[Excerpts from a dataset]
· · · ·
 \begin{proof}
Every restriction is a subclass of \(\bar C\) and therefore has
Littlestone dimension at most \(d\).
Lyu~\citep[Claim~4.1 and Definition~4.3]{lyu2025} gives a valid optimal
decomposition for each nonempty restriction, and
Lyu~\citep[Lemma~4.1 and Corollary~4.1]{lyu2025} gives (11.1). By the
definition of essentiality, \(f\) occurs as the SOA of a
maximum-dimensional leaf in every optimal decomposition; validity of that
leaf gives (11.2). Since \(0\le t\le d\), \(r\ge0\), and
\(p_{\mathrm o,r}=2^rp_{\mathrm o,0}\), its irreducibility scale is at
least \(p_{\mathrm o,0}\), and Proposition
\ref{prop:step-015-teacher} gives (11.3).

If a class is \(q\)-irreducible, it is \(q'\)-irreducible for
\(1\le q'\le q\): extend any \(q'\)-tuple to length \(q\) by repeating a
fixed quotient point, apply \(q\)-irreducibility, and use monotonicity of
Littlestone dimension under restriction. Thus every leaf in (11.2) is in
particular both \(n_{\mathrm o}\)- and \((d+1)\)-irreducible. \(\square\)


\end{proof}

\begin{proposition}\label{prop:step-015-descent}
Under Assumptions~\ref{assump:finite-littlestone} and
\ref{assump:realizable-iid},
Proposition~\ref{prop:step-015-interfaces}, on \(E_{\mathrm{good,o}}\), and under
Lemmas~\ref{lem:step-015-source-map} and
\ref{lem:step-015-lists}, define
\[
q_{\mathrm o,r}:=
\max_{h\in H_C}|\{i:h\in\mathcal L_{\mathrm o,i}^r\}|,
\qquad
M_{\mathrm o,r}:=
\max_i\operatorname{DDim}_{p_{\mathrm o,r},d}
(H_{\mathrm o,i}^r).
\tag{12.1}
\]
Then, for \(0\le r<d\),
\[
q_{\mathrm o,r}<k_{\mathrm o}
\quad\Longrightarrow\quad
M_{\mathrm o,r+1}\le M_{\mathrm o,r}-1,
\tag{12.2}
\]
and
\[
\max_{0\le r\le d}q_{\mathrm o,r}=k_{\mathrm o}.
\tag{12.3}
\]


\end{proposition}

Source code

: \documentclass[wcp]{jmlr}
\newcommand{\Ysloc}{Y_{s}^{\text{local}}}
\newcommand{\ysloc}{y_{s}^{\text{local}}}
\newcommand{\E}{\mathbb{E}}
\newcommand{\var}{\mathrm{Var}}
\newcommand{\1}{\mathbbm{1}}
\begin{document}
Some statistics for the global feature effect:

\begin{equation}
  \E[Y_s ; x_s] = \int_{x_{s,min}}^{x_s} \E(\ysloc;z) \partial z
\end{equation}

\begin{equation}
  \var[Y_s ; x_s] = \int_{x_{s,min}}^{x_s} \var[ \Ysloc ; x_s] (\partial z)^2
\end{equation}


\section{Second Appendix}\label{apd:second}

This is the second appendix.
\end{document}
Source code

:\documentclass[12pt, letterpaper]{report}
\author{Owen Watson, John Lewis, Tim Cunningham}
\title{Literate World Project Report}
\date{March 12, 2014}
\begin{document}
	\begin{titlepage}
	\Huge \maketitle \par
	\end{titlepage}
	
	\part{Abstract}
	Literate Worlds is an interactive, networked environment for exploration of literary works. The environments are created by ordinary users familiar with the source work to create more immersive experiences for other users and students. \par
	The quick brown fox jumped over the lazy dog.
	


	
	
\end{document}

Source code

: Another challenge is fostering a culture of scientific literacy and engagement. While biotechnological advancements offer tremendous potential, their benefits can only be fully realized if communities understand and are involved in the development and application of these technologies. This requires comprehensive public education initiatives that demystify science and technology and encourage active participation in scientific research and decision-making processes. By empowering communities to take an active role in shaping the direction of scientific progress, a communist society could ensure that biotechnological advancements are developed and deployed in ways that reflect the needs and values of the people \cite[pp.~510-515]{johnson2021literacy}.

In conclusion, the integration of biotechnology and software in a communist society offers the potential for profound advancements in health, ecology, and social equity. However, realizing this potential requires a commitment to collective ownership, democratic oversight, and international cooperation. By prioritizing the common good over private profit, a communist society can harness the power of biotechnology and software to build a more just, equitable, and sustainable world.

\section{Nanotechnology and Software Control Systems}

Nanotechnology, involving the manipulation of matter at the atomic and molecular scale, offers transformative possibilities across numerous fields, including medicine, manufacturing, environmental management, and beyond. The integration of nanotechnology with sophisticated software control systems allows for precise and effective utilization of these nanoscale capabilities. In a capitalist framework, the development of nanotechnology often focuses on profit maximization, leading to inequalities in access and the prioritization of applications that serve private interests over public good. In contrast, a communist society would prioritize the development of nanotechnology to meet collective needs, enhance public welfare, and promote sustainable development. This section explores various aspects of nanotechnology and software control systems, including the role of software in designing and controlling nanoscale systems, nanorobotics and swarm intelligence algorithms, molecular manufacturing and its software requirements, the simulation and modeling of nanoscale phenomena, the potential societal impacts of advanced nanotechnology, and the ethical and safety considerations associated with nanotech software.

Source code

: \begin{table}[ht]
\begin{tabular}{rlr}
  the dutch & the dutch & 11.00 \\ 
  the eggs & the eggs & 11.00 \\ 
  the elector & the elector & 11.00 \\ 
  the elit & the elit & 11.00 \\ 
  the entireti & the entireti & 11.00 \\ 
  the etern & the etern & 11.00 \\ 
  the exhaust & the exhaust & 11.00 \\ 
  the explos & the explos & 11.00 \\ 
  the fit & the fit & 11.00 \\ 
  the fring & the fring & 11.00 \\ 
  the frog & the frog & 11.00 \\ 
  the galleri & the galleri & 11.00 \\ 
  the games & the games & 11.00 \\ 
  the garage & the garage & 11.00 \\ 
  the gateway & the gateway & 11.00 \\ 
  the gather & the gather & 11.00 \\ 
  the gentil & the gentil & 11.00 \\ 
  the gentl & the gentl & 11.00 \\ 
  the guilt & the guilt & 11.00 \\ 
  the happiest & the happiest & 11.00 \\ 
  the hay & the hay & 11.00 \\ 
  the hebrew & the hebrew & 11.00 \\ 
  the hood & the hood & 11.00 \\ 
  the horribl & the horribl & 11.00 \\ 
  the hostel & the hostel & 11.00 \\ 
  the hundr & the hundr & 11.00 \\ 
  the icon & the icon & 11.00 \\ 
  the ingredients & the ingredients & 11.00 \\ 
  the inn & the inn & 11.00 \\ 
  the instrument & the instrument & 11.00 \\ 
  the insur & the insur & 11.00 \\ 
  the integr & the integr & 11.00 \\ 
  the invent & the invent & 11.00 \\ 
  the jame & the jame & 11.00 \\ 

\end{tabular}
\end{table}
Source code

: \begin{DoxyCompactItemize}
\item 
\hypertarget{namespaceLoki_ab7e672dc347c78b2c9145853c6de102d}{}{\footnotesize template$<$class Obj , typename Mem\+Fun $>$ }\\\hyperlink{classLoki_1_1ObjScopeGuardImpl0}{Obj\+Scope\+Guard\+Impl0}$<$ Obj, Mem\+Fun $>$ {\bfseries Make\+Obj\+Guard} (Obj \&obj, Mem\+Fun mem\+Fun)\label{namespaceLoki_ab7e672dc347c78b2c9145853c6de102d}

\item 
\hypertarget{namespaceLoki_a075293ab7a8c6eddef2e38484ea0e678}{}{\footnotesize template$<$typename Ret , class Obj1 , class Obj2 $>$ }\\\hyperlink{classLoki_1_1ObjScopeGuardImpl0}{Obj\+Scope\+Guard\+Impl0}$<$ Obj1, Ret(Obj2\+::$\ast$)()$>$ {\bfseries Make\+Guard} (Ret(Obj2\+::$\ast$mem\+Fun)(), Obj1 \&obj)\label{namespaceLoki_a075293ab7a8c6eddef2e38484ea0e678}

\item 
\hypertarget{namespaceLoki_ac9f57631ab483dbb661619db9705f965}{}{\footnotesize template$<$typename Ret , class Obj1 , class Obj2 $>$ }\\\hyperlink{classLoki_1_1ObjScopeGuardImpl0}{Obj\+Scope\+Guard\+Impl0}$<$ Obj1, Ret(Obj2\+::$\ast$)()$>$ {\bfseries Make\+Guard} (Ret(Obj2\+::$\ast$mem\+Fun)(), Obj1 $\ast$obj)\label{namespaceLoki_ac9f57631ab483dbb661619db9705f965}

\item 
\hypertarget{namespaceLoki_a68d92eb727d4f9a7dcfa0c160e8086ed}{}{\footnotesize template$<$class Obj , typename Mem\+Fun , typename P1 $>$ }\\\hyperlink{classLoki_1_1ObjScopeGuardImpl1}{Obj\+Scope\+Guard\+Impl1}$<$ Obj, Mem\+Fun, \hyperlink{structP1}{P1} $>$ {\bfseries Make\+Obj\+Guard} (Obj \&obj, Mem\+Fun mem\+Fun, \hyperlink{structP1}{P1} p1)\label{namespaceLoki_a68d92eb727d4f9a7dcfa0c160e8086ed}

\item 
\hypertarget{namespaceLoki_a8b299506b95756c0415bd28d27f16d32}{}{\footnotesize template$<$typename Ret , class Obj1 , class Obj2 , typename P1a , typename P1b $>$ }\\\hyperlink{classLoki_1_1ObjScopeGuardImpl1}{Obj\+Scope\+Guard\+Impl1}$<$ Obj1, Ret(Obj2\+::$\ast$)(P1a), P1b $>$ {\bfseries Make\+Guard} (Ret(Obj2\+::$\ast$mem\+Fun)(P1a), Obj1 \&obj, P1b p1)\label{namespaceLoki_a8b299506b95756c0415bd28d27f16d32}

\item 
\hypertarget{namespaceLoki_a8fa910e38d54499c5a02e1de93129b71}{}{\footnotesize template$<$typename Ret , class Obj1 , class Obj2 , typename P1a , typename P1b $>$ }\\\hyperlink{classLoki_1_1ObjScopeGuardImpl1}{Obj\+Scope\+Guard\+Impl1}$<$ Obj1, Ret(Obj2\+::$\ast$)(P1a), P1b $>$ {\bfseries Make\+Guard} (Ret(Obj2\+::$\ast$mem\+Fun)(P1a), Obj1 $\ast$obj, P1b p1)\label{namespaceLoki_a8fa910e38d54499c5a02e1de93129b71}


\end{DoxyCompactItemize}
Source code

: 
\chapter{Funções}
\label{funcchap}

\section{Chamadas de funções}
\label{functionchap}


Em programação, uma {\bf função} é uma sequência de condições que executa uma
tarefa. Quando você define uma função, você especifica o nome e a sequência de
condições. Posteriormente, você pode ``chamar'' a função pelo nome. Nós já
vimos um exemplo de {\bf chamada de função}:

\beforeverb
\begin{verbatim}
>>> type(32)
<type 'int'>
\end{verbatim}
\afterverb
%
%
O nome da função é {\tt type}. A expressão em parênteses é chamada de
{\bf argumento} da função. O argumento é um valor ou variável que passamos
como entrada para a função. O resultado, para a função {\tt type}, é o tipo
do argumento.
· · · ·
Lines after the one containing "leaf gives (11.2)." are left out; every line from the start of the entries through that line is restated word for word.

 \begin{proof}
Every restriction is a subclass of \(\bar C\) and therefore has
Littlestone dimension at most \(d\).
Lyu~\citep[Claim~4.1 and Definition~4.3]{lyu2025} gives a valid optimal
decomposition for each nonempty restriction, and
Lyu~\citep[Lemma~4.1 and Corollary~4.1]{lyu2025} gives (11.1). By the
definition of essentiality, \(f\) occurs as the SOA of a
maximum-dimensional leaf in every optimal decomposition; validity of that
leaf gives (11.2). Since \(0\le t\le d\), \(r\ge0\), and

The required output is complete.